= MATERIAL PROVIDED =

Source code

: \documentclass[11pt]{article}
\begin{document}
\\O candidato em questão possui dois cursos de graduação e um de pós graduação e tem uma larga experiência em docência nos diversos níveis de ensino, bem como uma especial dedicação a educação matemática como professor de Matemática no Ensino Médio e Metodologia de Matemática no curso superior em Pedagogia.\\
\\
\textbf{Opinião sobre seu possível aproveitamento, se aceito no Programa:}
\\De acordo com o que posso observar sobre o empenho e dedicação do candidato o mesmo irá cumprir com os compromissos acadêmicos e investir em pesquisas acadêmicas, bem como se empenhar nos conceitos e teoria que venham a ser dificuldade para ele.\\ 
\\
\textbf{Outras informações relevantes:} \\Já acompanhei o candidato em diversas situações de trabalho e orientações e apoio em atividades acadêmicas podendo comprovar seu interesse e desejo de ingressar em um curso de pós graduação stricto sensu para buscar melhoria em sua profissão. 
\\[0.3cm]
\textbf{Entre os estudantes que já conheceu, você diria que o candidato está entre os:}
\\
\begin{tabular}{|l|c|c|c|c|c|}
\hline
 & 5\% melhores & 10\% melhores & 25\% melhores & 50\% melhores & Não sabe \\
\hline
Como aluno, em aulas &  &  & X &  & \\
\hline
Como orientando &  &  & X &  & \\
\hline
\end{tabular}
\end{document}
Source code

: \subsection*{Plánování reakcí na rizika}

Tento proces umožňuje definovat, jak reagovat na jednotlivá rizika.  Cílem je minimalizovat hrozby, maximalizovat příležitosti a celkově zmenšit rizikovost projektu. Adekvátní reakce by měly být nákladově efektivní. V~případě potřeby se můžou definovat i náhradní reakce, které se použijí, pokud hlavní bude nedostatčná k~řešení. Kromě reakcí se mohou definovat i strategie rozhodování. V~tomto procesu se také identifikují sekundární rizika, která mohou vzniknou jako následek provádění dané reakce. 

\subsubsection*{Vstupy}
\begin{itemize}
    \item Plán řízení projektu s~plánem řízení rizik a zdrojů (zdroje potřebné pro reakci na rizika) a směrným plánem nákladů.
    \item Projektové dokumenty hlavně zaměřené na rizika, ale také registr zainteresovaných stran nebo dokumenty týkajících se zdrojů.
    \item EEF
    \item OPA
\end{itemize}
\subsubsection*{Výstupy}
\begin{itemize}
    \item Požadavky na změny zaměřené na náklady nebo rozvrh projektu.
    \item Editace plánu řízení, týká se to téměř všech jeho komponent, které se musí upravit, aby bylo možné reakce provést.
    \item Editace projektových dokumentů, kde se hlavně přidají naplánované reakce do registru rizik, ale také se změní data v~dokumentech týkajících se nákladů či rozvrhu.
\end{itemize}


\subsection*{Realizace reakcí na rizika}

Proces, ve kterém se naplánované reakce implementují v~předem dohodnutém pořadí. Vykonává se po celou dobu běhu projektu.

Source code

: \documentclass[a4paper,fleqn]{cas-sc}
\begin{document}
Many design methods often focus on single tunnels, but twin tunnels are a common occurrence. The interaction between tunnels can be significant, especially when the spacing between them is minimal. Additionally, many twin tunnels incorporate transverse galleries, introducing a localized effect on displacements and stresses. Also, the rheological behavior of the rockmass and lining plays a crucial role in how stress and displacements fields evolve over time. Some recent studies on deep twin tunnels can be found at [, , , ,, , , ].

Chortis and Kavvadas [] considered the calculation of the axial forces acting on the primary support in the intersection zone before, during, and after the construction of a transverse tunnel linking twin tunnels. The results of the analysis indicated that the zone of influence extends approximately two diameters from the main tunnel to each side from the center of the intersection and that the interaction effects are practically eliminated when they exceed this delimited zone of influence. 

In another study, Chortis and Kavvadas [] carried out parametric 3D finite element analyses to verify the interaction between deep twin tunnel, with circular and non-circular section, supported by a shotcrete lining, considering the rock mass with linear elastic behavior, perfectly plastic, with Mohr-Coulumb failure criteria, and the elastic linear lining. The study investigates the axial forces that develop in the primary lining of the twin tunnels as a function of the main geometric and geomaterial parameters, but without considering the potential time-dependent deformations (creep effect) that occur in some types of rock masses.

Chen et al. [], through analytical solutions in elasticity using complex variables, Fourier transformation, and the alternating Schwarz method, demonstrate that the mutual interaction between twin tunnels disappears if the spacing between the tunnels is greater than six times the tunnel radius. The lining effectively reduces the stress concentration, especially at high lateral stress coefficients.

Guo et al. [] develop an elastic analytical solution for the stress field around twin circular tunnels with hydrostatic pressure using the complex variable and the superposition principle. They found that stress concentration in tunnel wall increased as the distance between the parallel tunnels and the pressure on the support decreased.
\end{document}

= WHAT IS BEING ASKED =
Write out the listing above, keeping every word exactly.

= TASK SOLUTION =
Source code

: \documentclass[11pt]{article}
\begin{document}
\\O candidato em questão possui dois cursos de graduação e um de pós graduação e tem uma larga experiência em docência nos diversos níveis de ensino, bem como uma especial dedicação a educação matemática como professor de Matemática no Ensino Médio e Metodologia de Matemática no curso superior em Pedagogia.\\
\\
\textbf{Opinião sobre seu possível aproveitamento, se aceito no Programa:}
\\De acordo com o que posso observar sobre o empenho e dedicação do candidato o mesmo irá cumprir com os compromissos acadêmicos e investir em pesquisas acadêmicas, bem como se empenhar nos conceitos e teoria que venham a ser dificuldade para ele.\\ 
\\
\textbf{Outras informações relevantes:} \\Já acompanhei o candidato em diversas situações de trabalho e orientações e apoio em atividades acadêmicas podendo comprovar seu interesse e desejo de ingressar em um curso de pós graduação stricto sensu para buscar melhoria em sua profissão. 
\\[0.3cm]
\textbf{Entre os estudantes que já conheceu, você diria que o candidato está entre os:}
\\
\begin{tabular}{|l|c|c|c|c|c|}
\hline
 & 5\% melhores & 10\% melhores & 25\% melhores & 50\% melhores & Não sabe \\
\hline
Como aluno, em aulas &  &  & X &  & \\
\hline
Como orientando &  &  & X &  & \\
\hline
\end{tabular}
\end{document}
Source code

: \subsection*{Plánování reakcí na rizika}

Tento proces umožňuje definovat, jak reagovat na jednotlivá rizika.  Cílem je minimalizovat hrozby, maximalizovat příležitosti a celkově zmenšit rizikovost projektu. Adekvátní reakce by měly být nákladově efektivní. V~případě potřeby se můžou definovat i náhradní reakce, které se použijí, pokud hlavní bude nedostatčná k~řešení. Kromě reakcí se mohou definovat i strategie rozhodování. V~tomto procesu se také identifikují sekundární rizika, která mohou vzniknou jako následek provádění dané reakce. 

\subsubsection*{Vstupy}
\begin{itemize}
    \item Plán řízení projektu s~plánem řízení rizik a zdrojů (zdroje potřebné pro reakci na rizika) a směrným plánem nákladů.
    \item Projektové dokumenty hlavně zaměřené na rizika, ale také registr zainteresovaných stran nebo dokumenty týkajících se zdrojů.
    \item EEF
    \item OPA
\end{itemize}
\subsubsection*{Výstupy}
\begin{itemize}
    \item Požadavky na změny zaměřené na náklady nebo rozvrh projektu.
    \item Editace plánu řízení, týká se to téměř všech jeho komponent, které se musí upravit, aby bylo možné reakce provést.
    \item Editace projektových dokumentů, kde se hlavně přidají naplánované reakce do registru rizik, ale také se změní data v~dokumentech týkajících se nákladů či rozvrhu.
\end{itemize}


\subsection*{Realizace reakcí na rizika}

Proces, ve kterém se naplánované reakce implementují v~předem dohodnutém pořadí. Vykonává se po celou dobu běhu projektu.

Source code

: \documentclass[a4paper,fleqn]{cas-sc}
\begin{document}
Many design methods often focus on single tunnels, but twin tunnels are a common occurrence. The interaction between tunnels can be significant, especially when the spacing between them is minimal. Additionally, many twin tunnels incorporate transverse galleries, introducing a localized effect on displacements and stresses. Also, the rheological behavior of the rockmass and lining plays a crucial role in how stress and displacements fields evolve over time. Some recent studies on deep twin tunnels can be found at [, , , ,, , , ].

Chortis and Kavvadas [] considered the calculation of the axial forces acting on the primary support in the intersection zone before, during, and after the construction of a transverse tunnel linking twin tunnels. The results of the analysis indicated that the zone of influence extends approximately two diameters from the main tunnel to each side from the center of the intersection and that the interaction effects are practically eliminated when they exceed this delimited zone of influence. 

In another study, Chortis and Kavvadas [] carried out parametric 3D finite element analyses to verify the interaction between deep twin tunnel, with circular and non-circular section, supported by a shotcrete lining, considering the rock mass with linear elastic behavior, perfectly plastic, with Mohr-Coulumb failure criteria, and the elastic linear lining. The study investigates the axial forces that develop in the primary lining of the twin tunnels as a function of the main geometric and geomaterial parameters, but without considering the potential time-dependent deformations (creep effect) that occur in some types of rock masses.

Chen et al. [], through analytical solutions in elasticity using complex variables, Fourier transformation, and the alternating Schwarz method, demonstrate that the mutual interaction between twin tunnels disappears if the spacing between the tunnels is greater than six times the tunnel radius. The lining effectively reduces the stress concentration, especially at high lateral stress coefficients.

Guo et al. [] develop an elastic analytical solution for the stress field around twin circular tunnels with hydrostatic pressure using the complex variable and the superposition principle. They found that stress concentration in tunnel wall increased as the distance between the parallel tunnels and the pressure on the support decreased.
\end{document}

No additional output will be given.